In sum, this book addresses many things. Sousanis necessarily asks us to act, at least in the sense that we must actively reconsider that which we consider routine and normal, as being unfamiliar and strange, even as he confronts us with things we already know while presenting us with our own imposed flatness. To us, however, its educational themes are most important. Despite this, a wide readership, including but not limited to teachers, philosophers, designers, social scientists and comics scholars will benefit from this work. Sousanis inspires, invigorates and entices just as much as he challenges, befuddles and agitates. For us as readers, the final pages were most tenuous. We wanted climax, closure, and an answer –  a plain directive. But Sousanis left us chasing questions instead of giving us an answer. There was a strong lesson in the visceral discomfort we experienced. That was, perhaps, the point.”

I think they hit what I was after just right in these final words, and I’d like to think that Maxine Greene would’ve appreciated this – a book that ends with questions rather than providing answers… See the whole review in PDF here: Unflattening JGNC Review (PDF).

Also, AfterImage, the Journal of Media Arts and Cultural Criticism reviewed Unflattening a while back. I hadn’t realized then only a snippet was available online. I’ve since read Stephanie Amon’s extremely thoughtful full review and wanted to share here. An excerpt:

“It is a measure of Nick Sousanis’s vigor as an artist and thinker that any traditionally academic review of his book must proceed from the strain of the translator’s predicament, and no less from the pleasures of laboring under the spell of his work. … Sousanis’s decision to dissertate through comics aligns the agency of Unflattening’s reader-looker with his own fecund moral intelligence, making the book a visual paean to the pedagogy of freedom. Drawing on a cross-cultural range of intellectual history, naturalism, and educational theory, Unflattening is an absorbing peregrination that deserves to be—indeed, must be—encountered in its own form. Integrating visual citation, extensive and personable endnotes, and a bibliography reaching far beyond disciplinary bounds, Sousanis has achieved an exemplary work of creative scholarship of such benevolence and sheer ingenuity that doubts about the kaleidoscopic potential of theoretical comics may be henceforth cast aside (and productively examined for their bigotry).”
See the entire review as a PDF here: Unflattening AfterImage Review (PDF) (Full press list here.)

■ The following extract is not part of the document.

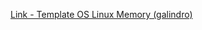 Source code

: [Link - Template OS Linux Memory (galindro)](https://github.com/galindro/zabbix-enhanced-templates)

Back in early January, I participated in a large panel session at MLA on teaching comics. Really spirited and engaging discussion between participants and attendees. Professor Liz Losh, who was on the panel, wrote a brief summary of the session here as did co-organizer Derek McGrath here. Bart Beaty also wrote about the session as part of a longer post about MLA and the growing rise of Comics Scholarship in the academy.
Concerning the rise of comics in the academy, I was recently interviewed by Canada’s National Post for a feature on just that, alongside Ben Woo and cartoonist Scott Chantler. The article suggests that the battle to get comics accepted in higher education has been won, but I think I’d characterize it more as ongoing – with certainly some significant victories. There is a lot more that I said, and I know Ben did as well, on such things as the growth of women reading and making comics, that I wish had made it into the published article. But pleased to see the spotlight it shone on comics and hope this momentum continues to grow. Among other things fun to see my dog and the superhero I created when I was 13 appear in this venue! See the article here.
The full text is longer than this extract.